I currently work for a company developing a diagnostic, point-of-care device that is capable of assessing consciousness using EEG technology. The devices measures neural processing on five key factors: sensation, perception, attention, memory and language. It is a quick, 5 minute test that relies on involuntary brain activity. It is easy to use and administer. Like the GCS, the device produces a score that is out of 15. As the GCS is extremely subjective, this device would provide an objective score - it would also circumvent many limitations of the GCS. The device is called the Halifax Consciousness Scanner (HCS).

When considering potential markets, ambulances may benefit from this revolutionary device. I would like to know your thoughts and opinions. Would this be beneficial? Would this device be useful to you (EMTs/EMSs/first responders)?

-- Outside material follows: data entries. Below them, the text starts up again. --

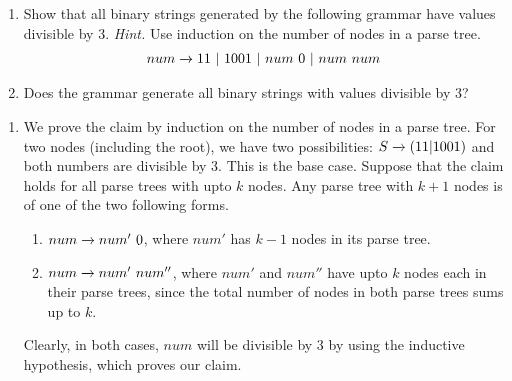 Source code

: \begin{exercise}\label{ex:020205}
    \begin{enumerate}[label=\alph*)]
        \item Show that all binary strings generated by the following grammar 
        have values divisible by 3. \textit{Hint.} Use induction on the number 
        of nodes in a parse tree.
        \begin{align*}
            num \xrightarrow{} 11\ |\ 1001\ |\ num\ 0\ |\ num\ num
        \end{align*}
        \item Does the grammar generate all binary strings with values divisible 
        by 3?
    \end{enumerate}
\end{exercise}
\begin{solution}\label{sol:ex020205}
    \begin{enumerate}[label=\alph*)]
        \item We prove the claim by induction on the number of nodes in a parse
        tree. For two nodes (including the root), we have two possibilities: 
        $S \xrightarrow{} \left( 11|1001 \right)$ and both numbers are divisible by 3. This is 
        the base case. Suppose that the claim holds for all parse trees with upto
        $k$ nodes. Any parse tree with $k + 1$ nodes is of one of the two following
        forms.
        \begin{enumerate}[label=\roman*.]
            \item $num \xrightarrow{} num'\ 0$, where $num'$ has $k - 1$ nodes in its parse 
            tree.
            \item $num \xrightarrow{} num'\ num''$, where $num'$ and $num''$ have upto $k$ 
            nodes each in their parse trees, since the total number of nodes in 
            both parse trees sums up to $k$.
        \end{enumerate} 
        Clearly, in both cases, $num$ will be divisible by 3 by using the 
        inductive hypothesis, which proves our claim.
    \end{enumerate}
\end{solution} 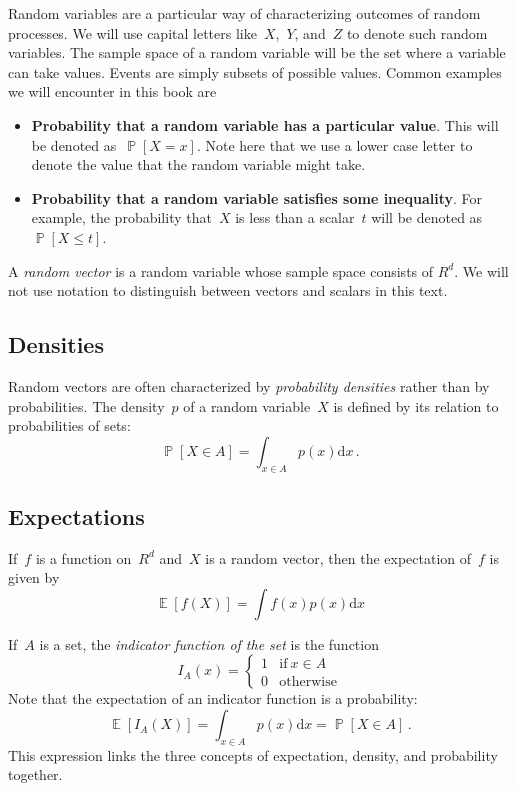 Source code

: \documentclass{tufte-book}
\begin{document}
Random variables are a particular way of characterizing outcomes of
random processes. We will use capital letters like~\(X\),~\(Y\),
and~\(Z\) to denote such random variables. The sample space of a random
variable will be the set where a variable can take values. Events are
simply subsets of possible values. Common examples we will encounter in
this book are

\begin{itemize}
\item
  \textbf{Probability that a random variable has a particular value}.
  This will be denoted as~\(\mathop\mathbb{P}[X=x]\). Note here that we
  use a lower case letter to denote the value that the random variable
  might take.
\item
  \textbf{Probability that a random variable satisfies some inequality}.
  For example, the probability that~\(X\) is less than a scalar~\(t\)
  will be denoted as~\(\mathop\mathbb{P}[X\leq t]\).
\end{itemize}

A \emph{random vector} is a random variable whose sample space consists
of \(R^d\). We will not use notation to distinguish between vectors and
scalars in this text.

\hypertarget{densities}{%
\subsection{Densities}\label{densities}}

Random vectors are often characterized by \emph{probability
densities} rather than by probabilities. The
density~\(p\) of a random variable~\(X\) is defined by its relation to
probabilities of sets: \[
  \mathop\mathbb{P}[X \in A] = \int_{x\in A} p(x) \mathrm{d} x\,.
\]

\hypertarget{expectations}{%
\subsection{Expectations}\label{expectations}}

If~\(f\) is a function on~\(R^d\) and~\(X\) is a random vector, then the
expectation of~\(f\) is given by \[
  \mathop\mathbb{E}[f(X)] = \int f(x) p(x) \mathrm{d} x
\]

If~\(A\) is a set, the \emph{indicator function of the set} is the
function \[
  I_A(x) = \begin{cases} 1 & \text{if}~x \in A \\ 0 & \text{otherwise} \end{cases}
\] Note that the expectation of an indicator function is a probability:
\[
  \mathop\mathbb{E}[I_A(X)] = \int_{x \in A} p(x) \mathrm{d} x = \mathop\mathbb{P}[X \in A]\,.
\] This expression links the three concepts of expectation, density, and
probability together.
\end{document}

For more information, visit our website: www.mindfulscientific.ca

Thanks so much,

Victoria

The things that come to mind:

1) Cost- As medicare reimburesments decrease, and every intervention is evaluated for cost effectivenenss, cost is an issue.

2) Ease of use - In crisis situations in severe TBI...EMS manpower is often limited. If this device requires the complete attention of one of the critical members of the team for afull five minutes when other immediate priorities exist, it probably wont get used much. On the other hand if you can attach it, press a button or three, then come back to it when you get a chance, it may be useful.

3) One area that I feel it woud be of huge use, depending on ease of use, and based on what little I saw on your website, is a secondary confirmation of mental status on patients refusing care, especially since it assesses memory, cognition, etc. If this could reduce litigation by providing a more thourough assessment of those patients who should be seen but are refusing (extreme sport athletes, patents who may have some intoxication but who appear cognitive, elderly who may have some intermittant dementia issues, or as mentioned the concussive football player...) then this is an excellent tool to reduce liablility to help document capacity to refuse care. In this role I see real promise.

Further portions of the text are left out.